This, in turn, provoked an outcry from those who argue that a college campus is in fact the perfect place for the free exchange of ideas, no matter how offensive.  Washington Post columnist Jonathan Yardley wrote that “if one person cannot call another a ‘water buffalo’ on an American college campus, then the campus . . . becomes a sort of thought prison in which people can say only what the university permits them to say.”

Others, though, said hate-speech codes were needed to prevent intimidation of minorities, whom many colleges were trying hard to attract and retain.

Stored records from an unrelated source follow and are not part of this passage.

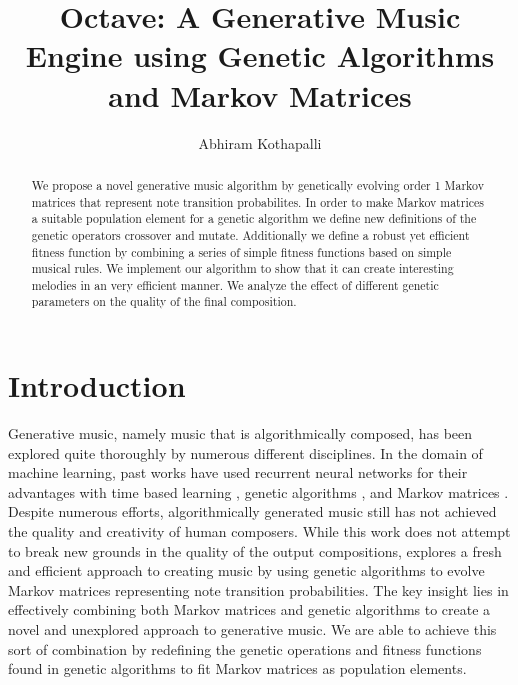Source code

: \documentclass{article}
\title{Octave: A Generative Music Engine using Genetic Algorithms and Markov Matrices}
\author{Abhiram Kothapalli}
\date{}
\begin{document}
\maketitle

\begin{abstract}
We propose a novel generative music algorithm by genetically evolving order 1 Markov matrices that represent note transition probabilites. In order to make Markov matrices a suitable population element for a genetic algorithm we define new definitions of the genetic operators crossover and mutate. Additionally we define a robust yet efficient fitness function by combining a series of simple fitness functions based on simple musical rules. We implement our algorithm to show that it can create interesting melodies in an very efficient manner. We analyze the effect of different genetic parameters on the quality of the final composition.
\end{abstract}

\section{Introduction}

Generative music, namely music that is algorithmically composed, has been explored quite thoroughly by numerous different disciplines. In the domain of machine learning, past works have used recurrent neural networks for their advantages with time based learning \cite{akten9realtime, 938515, DBLP:journals/corr/Graves13}, genetic algorithms \cite{eigenfeldt2015generative, miranda2001composing}, and Markov matrices \cite{fernandez2013ai}. Despite numerous efforts, algorithmically generated music still has not achieved the quality and creativity of human composers. While this work does not attempt to break new grounds in the quality of the output compositions, explores a fresh and efficient approach to creating music by using genetic algorithms to evolve Markov matrices representing note transition probabilities. The key insight lies in effectively combining both Markov matrices and genetic algorithms to create a novel and unexplored approach to generative music. We are able to achieve this sort of combination by redefining the genetic operations and fitness functions found in genetic algorithms to fit Markov matrices as population elements.
\end{document}
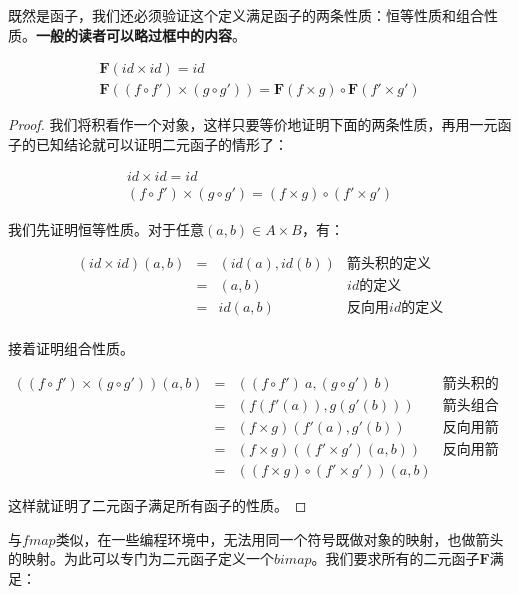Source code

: \documentclass{article}
\begin{document}
\begin{mdframed}
既然是函子，我们还必须验证这个定义满足函子的两条性质：恒等性质和组合性质。\textbf{一般的读者可以略过框中的内容}。

\[
\begin{array}{l}
\mathbf{F}(id \times id) = id \\
\mathbf{F}((f \circ f') \times (g \circ g')) = \mathbf{F}(f \times g) \circ \mathbf{F} (f' \times g')
\end{array}
\]

\begin{proof}
我们将积看作一个对象，这样只要等价地证明下面的两条性质，再用一元函子的已知结论就可以证明二元函子的情形了：

\[
\begin{array}{l}
id \times id = id \\
(f \circ f') \times (g \circ g') = (f \times g) \circ (f' \times g')
\end{array}
\]

我们先证明恒等性质。对于任意$(a, b) \in A \times B$，有：

\[
\begin{array}{rcll}
(id \times id)(a, b) & = & (id(a), id(b)) & \text{箭头积的定义} \\
                     & = & (a, b) & \text{$id$的定义} \\
                     & = & id(a, b) & \text{反向用$id$的定义} \\
\end{array}
\]

接着证明组合性质。

\[
\begin{array}{rcll}
((f \circ f') \times (g \circ g'))(a, b) & = & ((f \circ f')\ a, (g \circ g')\ b) & \text{箭头积的定义} \\
    & = & (f(f'(a)), g(g'(b))) & \text{箭头组合的定义} \\
    & = & (f \times g)(f'(a), g'(b)) & \text{反向用箭头积的定义} \\
    & = & (f \times g)((f' \times g')(a, b)) & \text{反向用箭头积的定义} \\
    & = & ((f \times g) \circ (f' \times g'))(a, b)
\end{array}
\]

这样就证明了二元函子满足所有函子的性质。
\end{proof}
\end{mdframed}

与$fmap$类似，在一些编程环境中，无法用同一个符号既做对象的映射，也做箭头的映射。为此可以专门为二元函子定义一个$bimap$。我们要求所有的二元函子$\mathbf{F}$满足：
\end{document}
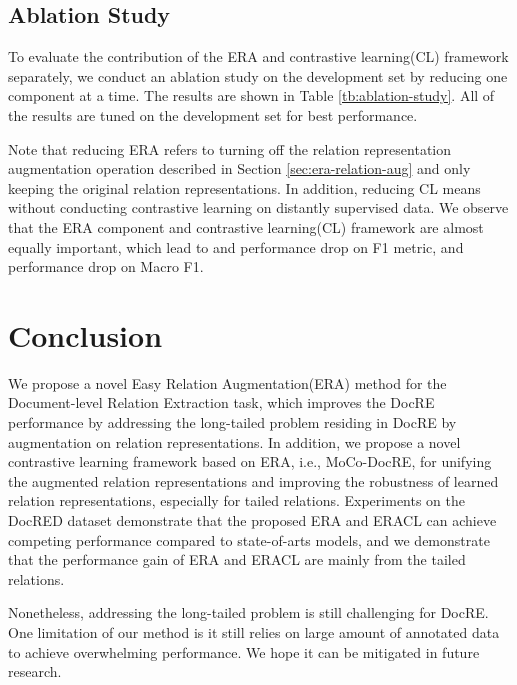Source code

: \documentclass[11pt]{article}
\begin{document}
    
    
    
    
    
\subsection{Ablation Study}
    To evaluate the contribution of the ERA and contrastive learning(CL) framework separately, we conduct an ablation study on the development set by reducing one component at a time. The results are shown in Table \ref{tb:ablation-study}. All of the results are tuned on the development set for best performance. 
    
    Note that reducing ERA refers to turning off the relation representation augmentation operation described in Section \ref{sec:era-relation-aug} and only keeping the original relation representations. In addition, reducing CL means without conducting contrastive learning on distantly supervised data. We observe that the ERA component and contrastive learning(CL) framework are almost equally important, which lead to  and  performance drop on F1 metric,  and  performance drop on Macro F1.
    
\section{Conclusion}
   We propose a novel Easy Relation Augmentation(ERA) method for the Document-level Relation Extraction task, which improves the DocRE performance by addressing the long-tailed problem residing in DocRE by augmentation on relation representations. In addition, we propose a novel contrastive learning framework based on ERA, i.e., MoCo-DocRE, for unifying the augmented relation representations and improving the robustness of learned relation representations, especially for tailed relations. Experiments on the DocRED dataset demonstrate that the proposed ERA and ERACL can achieve competing performance compared to state-of-arts models, and we demonstrate that the performance gain of ERA and ERACL are mainly from the tailed relations.
    
    Nonetheless, addressing the long-tailed problem is still challenging for DocRE. One limitation of our method is it still relies on large amount of annotated data to achieve overwhelming performance. We hope it can be mitigated in future research.










































\end{document}
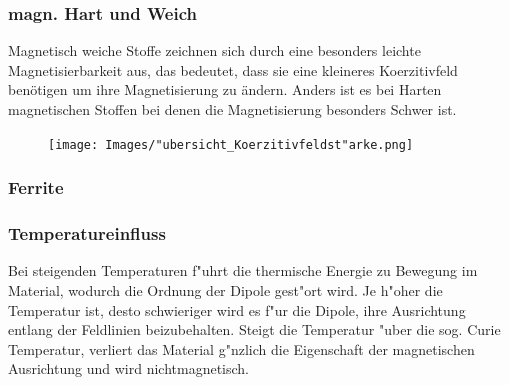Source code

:         \subsubsection*{magn. Hart und Weich}
            Magnetisch weiche Stoffe zeichnen sich durch eine besonders leichte Magnetisierbarkeit aus, das bedeutet,
            dass sie eine kleineres Koerzitivfeld benötigen um ihre Magnetisierung zu ändern. Anders ist es bei Harten
            magnetischen Stoffen bei denen die Magnetisierung besonders Schwer ist.
            \begin{figure}[H]
                \centering
                \texttt{[image: Images/"ubersicht\_Koerzitivfeldst"arke.png]}
            \end{figure}
        \subsubsection*{Ferrite}

        \subsubsection*{Temperatureinfluss}
            Bei steigenden Temperaturen f"uhrt die thermische Energie zu Bewegung im Material, wodurch die Ordnung der
            Dipole gest"ort wird. Je h"oher die Temperatur ist, desto schwieriger wird es f"ur die Dipole, ihre Ausrichtung entlang
            der Feldlinien beizubehalten. Steigt die Temperatur "uber die sog. Curie Temperatur, verliert das Material g"nzlich
            die Eigenschaft der magnetischen Ausrichtung und wird nichtmagnetisch.
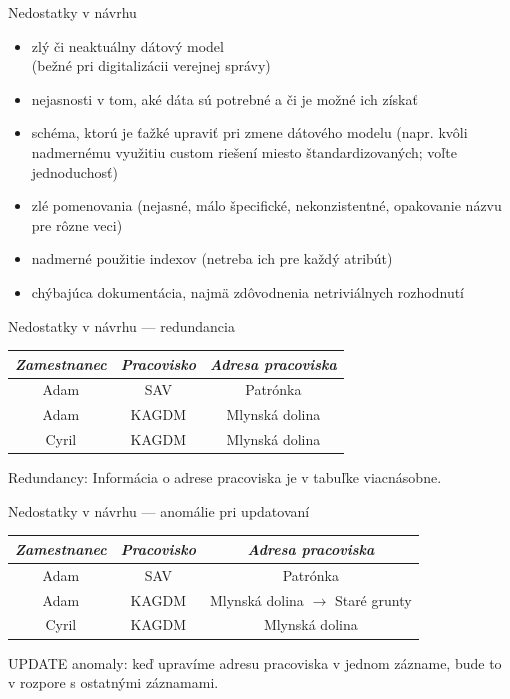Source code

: \documentclass[12pt]{beamer}
\begin{document}
\begin{frame}[fragile]{Nedostatky v návrhu}
\begin{itemize}
\item zlý či neaktuálny dátový model\\ (bežné pri digitalizácii verejnej správy)
\item nejasnosti v tom, aké dáta sú potrebné a či je možné ich získať
\item schéma, ktorú je ťažké upraviť pri zmene dátového modelu
      (napr. kvôli nadmernému využitiu custom riešení miesto štandardizovaných; voľte jednoduchosť)
\item zlé pomenovania (nejasné, málo špecifické, nekonzistentné, opakovanie názvu pre rôzne veci)
\item nadmerné použitie indexov (netreba ich  pre každý atribút)
\item chýbajúca dokumentácia, najmä zdôvodnenia netriviálnych rozhodnutí
\end{itemize}
\end{frame}

\begin{frame}[fragile]{Nedostatky v návrhu --- redundancia}
\begin{tabular}{|c|c|c|}
\hline
\emph{Zamestnanec} & \emph{Pracovisko} & \emph{Adresa pracoviska} \\\hline
Adam & SAV & Patrónka \\\hline
Adam & KAGDM & Mlynská dolina \\\hline
Cyril & KAGDM & Mlynská dolina \\\hline
\end{tabular}
\bigskip

\alert{Redundancy}: Informácia o adrese pracoviska je v tabuľke viacnásobne.
\end{frame}

\begin{frame}[fragile]{Nedostatky v návrhu --- anomálie pri updatovaní}
\begin{tabular}{|c|c|c|}
\hline
\emph{Zamestnanec} & \emph{Pracovisko} & \emph{Adresa pracoviska} \\\hline
Adam & SAV & Patrónka \\\hline
Adam & KAGDM & Mlynská dolina \alert{$\rightarrow$ Staré grunty}\\\hline
Cyril & KAGDM & Mlynská dolina \\\hline
\end{tabular}
\bigskip

\alert{UPDATE anomaly}: keď upravíme adresu pracoviska v jednom zázname, bude to v rozpore s ostatnými záznamami.
\end{frame}
\end{document}
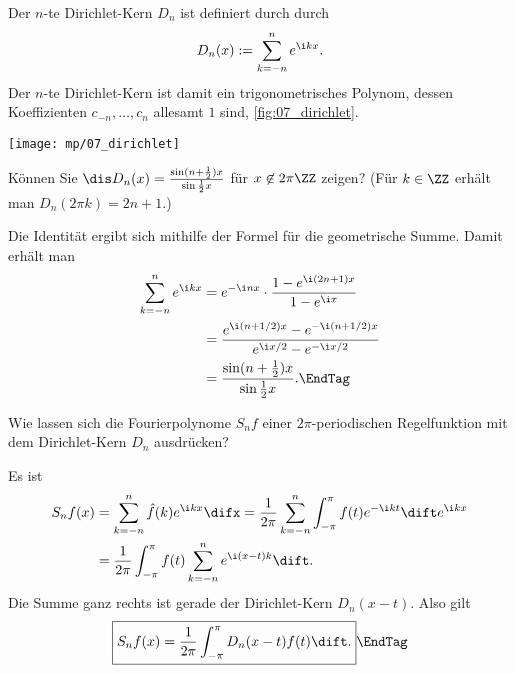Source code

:   \begin{antwort}
    Der $n$-te Dirichlet-Kern $D_n$ ist definiert durch 
    durch
    \[
    D_n(x):=\sum_{k=-n}^n e^{\i kx}.
    \]
    Der $n$-te Dirichlet-Kern ist damit ein trigonometrisches Polynom, dessen 
    Koeffizienten $c_{-n},\ldots, c_n$ allesamt $1$ sind, 
    \sieheAbbildung\ref{fig:07_dirichlet}.
    \AntEnd

    \begin{center}
      \texttt{[image: mp/07\_dirichlet]}
      \label{fig:07_dirichlet}
    \end{center}
  \end{antwort}


  \begin{frage} Können Sie $\dis D_n(x)=\frac{\sin(n+\frac{1}{2})x}{
      \sin\frac{1}{2}x}$ für $x\not\in 2\pi\ZZ$ zeigen? (Für $k\in \ZZ$ erhält 
    man $D_n(2\pi k)=2n+1$.)
  \end{frage}

  \begin{antwort}[]
    \Ant Die Identität ergibt sich mithilfe der Formel für die geometrische Summe. 
    Damit erhält man
    \begin{align*}
      \sum_{k=-n}^n e^{\i kx} &=
      e^{-\i nx}\cdot \frac{1-e^{\i (2n+1)x}}{1-e^{\i x}} \\
      &=
      \frac{e^{\i (n+1/2)x}-e^{-\i (n+1/2)x}}{e^{\i x/2}-e^{-\i x/2}} \\
      &=
      \frac{\sin(n+\frac{1}{2})x}{\sin\frac{1}{2}x}. \EndTag
    \end{align*}
  \end{antwort}

  \begin{frage}\label{07_kerndarstellung}
    Wie lassen sich die Fourierpolynome $S_n f$ einer 
    $2\pi$-periodischen Regelfunktion mit dem Dirichlet-Kern 
    $D_n$ ausdrücken?
  \end{frage}

  \begin{antwort}
    Es ist 
    \begin{align*}
      S_n f (x) &= \sum_{k=-n}^n \hat{f}(k) e^{\i kx} \difx = 
      \frac{1}{2\pi}\sum_{k=-n}^n \int_{-\pi}^\pi f(t) e^{-\i kt}\dift e^{\i kx} \\
      &=\frac{1}{2\pi} \int_{-\pi}^\pi f(t) \sum_{k=-n}^n e^{\i (x-t)k} \dift.
    \end{align*}
    Die Summe ganz rechts ist gerade der Dirichlet-Kern 
    $D_n(x-t)$. Also gilt 
    \begin{equation}
      \boxed{ 
        S_n f (x) = \frac{1}{2\pi} \int_{-\pi}^\pi D_n (x-t) f(t) \dift.
      }
      \EndTag
    \end{equation}
  \end{antwort}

Most hate-speech codes that were enacted remain in force today.  They are based on the so-called “fighting words” exception to traditional guarantees of free speech in the belief that contemptible, spittle-spewing language can promote violence and prevent others from enjoying the freedoms of the land.

Apparently the issue of speaking out on the boardwalk in Venice, California, on the Pacific Ocean near Los Angeles, was a contentious one. (Malingering, Flickr Creative Commons)

However, as we saw with the inclusion of violent video games, blanket protections of free speech are spreading beyond the spoken and written word.  A couple of years ago, a Virginia delegate introduced a bill that would make teenage boys — and hip-hoppers of any age and sex — liable to a $50 fine if their baggy, drooping pants revealed their undergarments.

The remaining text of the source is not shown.